AI Papers Reader

Personalized digests of latest AI research

View on GitHub

New AI Paradigm Allows LLM Agents to Continuously Evolve by Learning from Experience

Palo Alto, November 9, 2025 — Autonomous agents powered by Large Language Models (LLMs) have demonstrated incredible reasoning abilities, yet they suffer from a critical flaw: they are static. Once trained, they cannot continuously learn and grow from new experiences encountered during deployment, hindering their path toward true artificial intelligence.

Researchers from Tsinghua University and ByteDance Seed have introduced a novel learning paradigm called FLEX (Forward Learning with Experience) that overcomes this limitation. Instead of relying on computationally expensive, gradient-based parameter updates (backpropagation), FLEX enables LLM agents to continuously evolve by building and refining an “Experience Library” in a gradient-free, forward-learning manner.

Decoupling Knowledge from Parameters

FLEX fundamentally shifts the learning process from tweaking the LLM’s internal weights to distilling real-world interactions into structured, reusable knowledge. When an agent interacts with an environment, it generates problem-solving trajectories (both successes and failures). An auxiliary updater agent then distills these into textual semantics—such as strategic principles, procedural patterns, and common failure warnings—which are stored in a continuously evolving library.

During a new task, the LLM agent retrieves the most pertinent textual experience from this library to guide its reasoning. This process turns the “black box” nature of traditional LLM learning into an explicit, transparent knowledge system.

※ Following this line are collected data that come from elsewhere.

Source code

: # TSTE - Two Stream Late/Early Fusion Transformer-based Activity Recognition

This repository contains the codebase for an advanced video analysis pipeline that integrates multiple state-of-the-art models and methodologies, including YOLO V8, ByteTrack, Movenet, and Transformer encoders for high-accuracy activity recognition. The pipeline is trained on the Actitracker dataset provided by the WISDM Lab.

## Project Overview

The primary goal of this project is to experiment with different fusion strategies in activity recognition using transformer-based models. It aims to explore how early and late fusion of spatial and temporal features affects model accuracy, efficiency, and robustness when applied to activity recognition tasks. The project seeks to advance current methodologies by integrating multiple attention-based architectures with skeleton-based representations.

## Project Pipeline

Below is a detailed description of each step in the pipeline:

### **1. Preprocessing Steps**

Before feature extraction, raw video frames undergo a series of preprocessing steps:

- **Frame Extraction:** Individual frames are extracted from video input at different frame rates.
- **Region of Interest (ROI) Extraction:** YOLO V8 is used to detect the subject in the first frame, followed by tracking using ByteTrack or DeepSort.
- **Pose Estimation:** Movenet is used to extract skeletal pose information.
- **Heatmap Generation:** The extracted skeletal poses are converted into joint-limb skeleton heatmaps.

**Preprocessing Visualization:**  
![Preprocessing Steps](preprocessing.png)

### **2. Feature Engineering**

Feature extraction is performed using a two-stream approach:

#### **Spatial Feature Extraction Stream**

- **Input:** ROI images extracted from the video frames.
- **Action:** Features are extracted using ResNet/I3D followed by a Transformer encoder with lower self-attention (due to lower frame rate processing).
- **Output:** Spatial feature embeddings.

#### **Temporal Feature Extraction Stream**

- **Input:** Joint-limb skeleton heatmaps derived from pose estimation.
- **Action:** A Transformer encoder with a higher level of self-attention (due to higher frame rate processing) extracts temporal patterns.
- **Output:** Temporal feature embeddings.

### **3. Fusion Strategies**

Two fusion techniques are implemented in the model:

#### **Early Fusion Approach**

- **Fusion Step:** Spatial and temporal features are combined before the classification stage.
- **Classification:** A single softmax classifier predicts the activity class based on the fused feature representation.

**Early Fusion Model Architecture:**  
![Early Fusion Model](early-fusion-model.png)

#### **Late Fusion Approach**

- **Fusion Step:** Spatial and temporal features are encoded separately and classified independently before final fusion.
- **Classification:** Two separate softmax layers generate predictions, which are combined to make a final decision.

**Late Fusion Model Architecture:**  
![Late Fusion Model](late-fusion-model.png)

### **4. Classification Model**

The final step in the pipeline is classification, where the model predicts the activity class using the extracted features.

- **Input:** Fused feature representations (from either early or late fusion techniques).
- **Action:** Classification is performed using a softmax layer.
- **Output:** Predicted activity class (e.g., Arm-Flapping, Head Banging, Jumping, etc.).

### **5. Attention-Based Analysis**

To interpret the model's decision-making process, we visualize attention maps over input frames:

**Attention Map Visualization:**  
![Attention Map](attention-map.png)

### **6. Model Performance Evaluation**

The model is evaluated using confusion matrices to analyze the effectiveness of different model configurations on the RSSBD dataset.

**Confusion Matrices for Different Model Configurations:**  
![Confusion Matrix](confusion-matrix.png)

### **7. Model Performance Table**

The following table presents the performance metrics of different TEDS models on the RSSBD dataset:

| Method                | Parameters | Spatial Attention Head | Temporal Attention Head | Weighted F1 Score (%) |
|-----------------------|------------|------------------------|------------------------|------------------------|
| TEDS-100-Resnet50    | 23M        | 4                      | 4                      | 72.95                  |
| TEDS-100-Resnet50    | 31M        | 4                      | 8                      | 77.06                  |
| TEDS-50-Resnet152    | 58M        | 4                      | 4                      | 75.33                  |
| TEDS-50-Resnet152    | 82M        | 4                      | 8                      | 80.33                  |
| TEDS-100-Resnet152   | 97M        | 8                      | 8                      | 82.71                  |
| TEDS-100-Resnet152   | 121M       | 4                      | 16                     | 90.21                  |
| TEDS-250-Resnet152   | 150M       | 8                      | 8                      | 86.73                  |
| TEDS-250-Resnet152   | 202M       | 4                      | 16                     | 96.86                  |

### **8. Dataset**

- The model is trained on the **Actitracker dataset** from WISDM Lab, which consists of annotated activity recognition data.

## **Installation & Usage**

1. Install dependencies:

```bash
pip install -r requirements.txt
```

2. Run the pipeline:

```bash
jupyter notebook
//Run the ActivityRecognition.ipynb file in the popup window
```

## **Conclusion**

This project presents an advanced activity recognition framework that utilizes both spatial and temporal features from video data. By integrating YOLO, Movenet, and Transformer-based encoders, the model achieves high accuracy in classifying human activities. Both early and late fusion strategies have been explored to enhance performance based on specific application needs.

The empirical results across diverse, challenging scientific domains demonstrate the transformative power of this approach:

Mathematics: On the Olympiad-level AIME25 mathematical reasoning benchmark, FLEX provided dramatic improvements. For instance, the accuracy of the Claude-Sonnet-4 model skyrocketed from a baseline of 40.0% to an impressive 63.3%, a substantial relative gain achieved after learning from only 49 examples.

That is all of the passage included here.